As well as revolutionising the way definitive and real-time information about the capture of core samples is undertaken, the CLRS technology also has the potential to significantly lower the costs involved in the coring process for the oil and gas industry.

On the right track

"We know we are on the right track as we have a number of the world's oil and gas giants keeping a very close eye on what we are doing," Mr van 't Riet said.

"Our Company has already benefited from the support received from Halliburton/DBS in the provision of designs and/or parts of physical coring assemblies to conduct initial testing and ensure compatibility of the Coretrack product with Halliburton/DBS assemblies," he said.

"We are now receiving similar support from another major international oil and gas industry service provider, Baker-Hughes/Inteq, in the provision of both technical information and equipment to facilitate a successful integration of the CLRS with Baker-Hughes/Inteq coring assemblies."

"Coretrack is entering into an extremely exciting phase of its development."

Mr van 't Riet said Coretrack has most recently been working with Chevron and Baker-Hughes (Inteq) for the provision of the CLRS on the Clio-2 well in Australia's North West Shelf.

Due to a slight advancement of the Clio-2 drilling schedule, the CLRS will not be ready in time for this particular well. However, contract negotiations will continue, to allow immediate service to Chevron upon completion of the CLRS.

Similar discussions have taken place with Halliburton/DBS and some of its international customers.

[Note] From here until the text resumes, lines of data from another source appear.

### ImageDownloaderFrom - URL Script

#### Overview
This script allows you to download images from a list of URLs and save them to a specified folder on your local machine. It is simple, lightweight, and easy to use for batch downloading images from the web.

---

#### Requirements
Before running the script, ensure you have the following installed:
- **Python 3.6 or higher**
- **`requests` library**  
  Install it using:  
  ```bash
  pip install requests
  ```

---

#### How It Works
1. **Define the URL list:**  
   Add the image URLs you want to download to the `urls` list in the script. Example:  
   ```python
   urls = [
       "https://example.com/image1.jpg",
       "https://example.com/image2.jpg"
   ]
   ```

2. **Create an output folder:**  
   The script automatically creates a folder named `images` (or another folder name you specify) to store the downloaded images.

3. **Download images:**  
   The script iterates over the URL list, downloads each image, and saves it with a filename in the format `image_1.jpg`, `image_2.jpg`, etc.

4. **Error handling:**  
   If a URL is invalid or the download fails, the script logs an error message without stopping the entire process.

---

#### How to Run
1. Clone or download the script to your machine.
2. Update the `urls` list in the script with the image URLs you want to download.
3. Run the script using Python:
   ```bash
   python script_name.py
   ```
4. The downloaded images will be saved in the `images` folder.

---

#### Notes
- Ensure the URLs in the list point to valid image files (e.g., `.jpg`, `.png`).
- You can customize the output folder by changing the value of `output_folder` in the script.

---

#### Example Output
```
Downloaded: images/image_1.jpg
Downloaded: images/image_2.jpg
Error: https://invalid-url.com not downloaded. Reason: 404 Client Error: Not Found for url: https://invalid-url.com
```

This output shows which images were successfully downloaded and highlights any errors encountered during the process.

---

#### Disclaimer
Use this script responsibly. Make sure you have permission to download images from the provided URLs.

Subject to success of the upcoming heat and pressure tests as well as the telemetry well test in the MTH-4 MT Horner well located near Dongara in Western Australia, the first full system well test is likely to take place in early May 2009.

"We believe our CLR system has significant potential application within the expanding global oil and gas industry and is set to revolutionise the coring component of searching for oil and gas," Mr van 't Riet said.

"Globally, it is believed the oil and gas industry outlays in excess of A$650 million annually obtaining core samples in order to carry out reserve and production estimates," he said.

"Our technology, for which Coretrack holds both Australian and international patents, is designed to take the 'guess work' out of the coring process, provide more certainty and, importantly, reduce costs for the oil and gas industry.